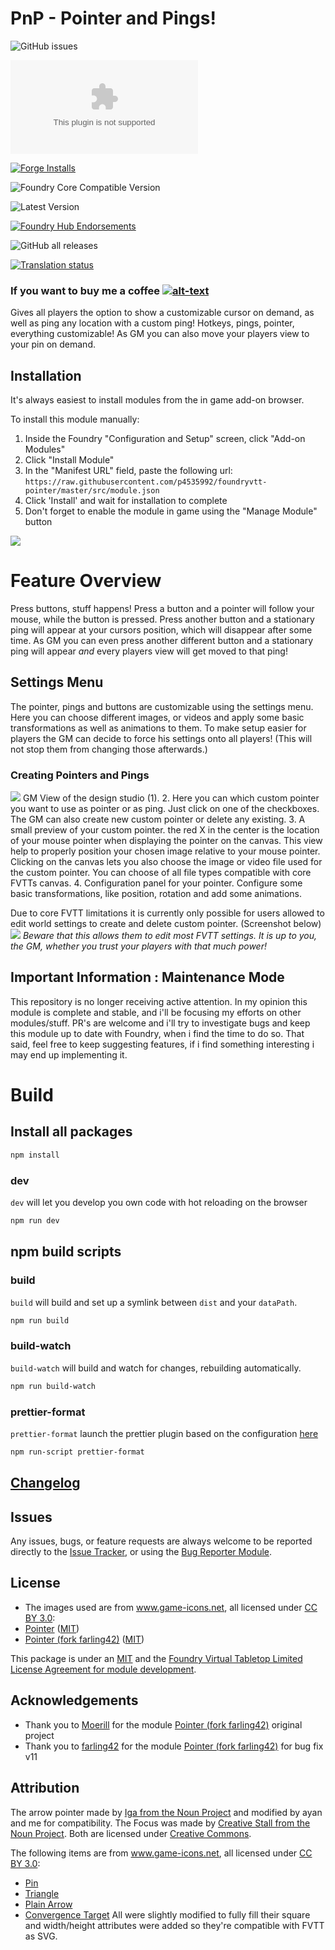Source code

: # PnP - Pointer and Pings!


![GitHub issues](https://img.shields.io/github/issues-raw/p4535992/foundryvtt-pointer?style=for-the-badge)

![Latest Release Download Count](https://img.shields.io/github/downloads/p4535992/foundryvtt-pointer/latest/module.zip?color=2b82fc&label=DOWNLOADS&style=for-the-badge)

[![Forge Installs](https://img.shields.io/badge/dynamic/json?label=Forge%20Installs&query=package.installs&suffix=%25&url=https%3A%2F%2Fforge-vtt.com%2Fapi%2Fbazaar%2Fpackage%2Fpointer&colorB=006400&style=for-the-badge)](https://forge-vtt.com/bazaar#package=pointer)

![Foundry Core Compatible Version](https://img.shields.io/badge/dynamic/json.svg?url=https%3A%2F%2Fraw.githubusercontent.com%2Fp4535992%2Ffoundryvtt-pointer%2Fmaster%2Fsrc%2Fmodule.json&label=Foundry%20Version&query=$.compatibility.verified&colorB=orange&style=for-the-badge)

![Latest Version](https://img.shields.io/badge/dynamic/json.svg?url=https%3A%2F%2Fraw.githubusercontent.com%2Fp4535992%2Ffoundryvtt-pointer%2Fmaster%2Fsrc%2Fmodule.json&label=Latest%20Release&prefix=v&query=$.version&colorB=red&style=for-the-badge)

[![Foundry Hub Endorsements](https://img.shields.io/endpoint?logoColor=white&url=https%3A%2F%2Fwww.foundryvtt-hub.com%2Fwp-json%2Fhubapi%2Fv1%2Fpackage%2Fpointer%2Fshield%2Fendorsements&style=for-the-badge)](https://www.foundryvtt-hub.com/package/pointer/)

![GitHub all releases](https://img.shields.io/github/downloads/p4535992/foundryvtt-pointer/total?style=for-the-badge)

[![Translation status](https://weblate.foundryvtt-hub.com/widgets/pointer/-/287x66-black.png)](https://weblate.foundryvtt-hub.com/engage/pointer/)

### If you want to buy me a coffee [![alt-text](https://img.shields.io/badge/-Patreon-%23ff424d?style=for-the-badge)](https://www.patreon.com/p4535992)

Gives all players the option to show a customizable cursor on demand, as well as ping any location with a custom ping!
Hotkeys, pings, pointer, everything customizable!
As GM you can also move your players view to your pin on demand.

## Installation

It's always easiest to install modules from the in game add-on browser.

To install this module manually:
1.  Inside the Foundry "Configuration and Setup" screen, click "Add-on Modules"
2.  Click "Install Module"
3.  In the "Manifest URL" field, paste the following url:
`https://raw.githubusercontent.com/p4535992/foundryvtt-pointer/master/src/module.json`
4.  Click 'Install' and wait for installation to complete
5.  Don't forget to enable the module in game using the "Manage Module" button

![](doc/pnp.gif)

# Feature Overview

Press buttons, stuff happens!
Press a button and a pointer will follow your mouse, while the button is pressed. Press another button and a stationary ping will appear at your cursors position, which will disappear after some time. As GM you can even press another different button and a stationary ping will appear *and* every players view will get moved to that ping!

## Settings Menu

The pointer, pings and buttons are customizable using the settings menu. Here you can choose different images, or videos and apply some basic transformations as well as animations to them.
To make setup easier for players the GM can decide to force his settings onto all players! (This will not stop them from changing those afterwards.)

### Creating Pointers and Pings
![](doc/design_studio.webp)
GM View of the design studio (1).
2. Here you can which custom pointer you want to use as pointer or as ping. Just click on one of the checkboxes. The GM can also create new custom pointer or delete any existing.
3. A small preview of your custom pointer. the red X in the center is the location of your mouse pointer when displaying the pointer on the canvas. This view help to properly position your chosen image relative to your mouse pointer.
	Clicking on the canvas lets you also choose the image or video file used for the custom pointer. You can choose of all file types compatible with core FVTTs canvas.
4. Configuration panel for your pointer. Configure some basic transformations, like position, rotation and add some animations.

Due to core FVTT limitations it is currently only possible for users allowed to edit world settings to create and delete custom pointer. (Screenshot below)
![](doc/global_settings.webp)
*Beware that this allows them to edit most FVTT settings. It is up to you, the GM, whether you trust your players with that much power!*

## Important Information : Maintenance Mode
This repository is no longer receiving active attention. In my opinion this module is complete and stable, and i'll be focusing my efforts on other modules/stuff. PR's are welcome and i'll try to investigate bugs and keep this module up to date with Foundry, when i find the time to do so.
That said, feel free to keep suggesting features, if i find something interesting i may end up implementing it.


# Build

## Install all packages

```bash
npm install
```

### dev

`dev` will let you develop you own code with hot reloading on the browser

```bash
npm run dev
```

## npm build scripts

### build

`build` will build and set up a symlink between `dist` and your `dataPath`.

```bash
npm run build
```

### build-watch

`build-watch` will build and watch for changes, rebuilding automatically.

```bash
npm run build-watch
```

### prettier-format

`prettier-format` launch the prettier plugin based on the configuration [here](./.prettierrc)

```bash
npm run-script prettier-format
```

## [Changelog](./CHANGELOG.md)

## Issues

Any issues, bugs, or feature requests are always welcome to be reported directly to the [Issue Tracker](https://github.com/p4535992/foundryvtt-pointer/issues ), or using the [Bug Reporter Module](https://foundryvtt.com/packages/bug-reporter/).

## License

-  The images used are from www.game-icons.net, all licensed under [CC BY 3.0](https://creativecommons.org/licenses/by/3.0/):
- [Pointer](https://github.com/Moerill/fvtt-pointer) ([MIT](https://github.com/Moerill/fvtt-pointer/blob/master/LICENSE))
- [Pointer (fork farling42)](https://github.com/farling42/fvtt-pointer) ([MIT](https://github.com/farling42/fvtt-pointer/blob/master/LICENSE))

This package is under an [MIT](LICENSE) and the [Foundry Virtual Tabletop Limited License Agreement for module development](https://foundryvtt.com/article/license/).

## Acknowledgements

- Thank you to [Moerill](https://github.com/Moerill) for the module [Pointer (fork farling42)](https://github.com/Moerill/fvtt-pointer) original project
- Thank you to [farling42](https://github.com/farling42) for the module [Pointer (fork farling42)](https://github.com/farling42/fvtt-pointer) for bug fix v11

## Attribution

The arrow pointer made by [Iga from the Noun Project](https://thenounproject.com/term/pointer/1727334/) and modified by ayan and me for compatibility.
The Focus was made by [Creative Stall from the Noun Project](https://thenounproject.com/term/pointer/1727334/).
Both are licensed under [Creative Commons](https://creativecommons.org/licenses/by/3.0/us/legalcode).

The following items are from www.game-icons.net, all licensed under [CC BY 3.0](https://creativecommons.org/licenses/by/3.0/):
- [Pin](https://game-icons.net/1x1/delapouite/pin.html)
- [Triangle](https://game-icons.net/1x1/delapouite/triangle-target.html)
- [Plain Arrow](https://game-icons.net/1x1/delapouite/plain-arrow.html)
- [Convergence Target](https://game-icons.net/1x1/delapouite/convergence-target.html)
All were slightly modified to fully fill their square and width/height attributes were added so they're compatible with FVTT as SVG.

*Problem*. The range runs from the line with "changes, rebuilding automatically." up to and including the line with "- Thank you to [Moerill](https://github.com/Moerill)" in the listing above; please write out exactly those lines and nothing more.

*Worked solution*.
`build-watch` will build and watch for changes, rebuilding automatically.

```bash
npm run build-watch
```

### prettier-format

`prettier-format` launch the prettier plugin based on the configuration [here](./.prettierrc)

```bash
npm run-script prettier-format
```

## [Changelog](./CHANGELOG.md)

## Issues

Any issues, bugs, or feature requests are always welcome to be reported directly to the [Issue Tracker](https://github.com/p4535992/foundryvtt-pointer/issues ), or using the [Bug Reporter Module](https://foundryvtt.com/packages/bug-reporter/).

## License

-  The images used are from www.game-icons.net, all licensed under [CC BY 3.0](https://creativecommons.org/licenses/by/3.0/):
- [Pointer](https://github.com/Moerill/fvtt-pointer) ([MIT](https://github.com/Moerill/fvtt-pointer/blob/master/LICENSE))
- [Pointer (fork farling42)](https://github.com/farling42/fvtt-pointer) ([MIT](https://github.com/farling42/fvtt-pointer/blob/master/LICENSE))

This package is under an [MIT](LICENSE) and the [Foundry Virtual Tabletop Limited License Agreement for module development](https://foundryvtt.com/article/license/).

## Acknowledgements

- Thank you to [Moerill](https://github.com/Moerill) for the module [Pointer (fork farling42)](https://github.com/Moerill/fvtt-pointer) original project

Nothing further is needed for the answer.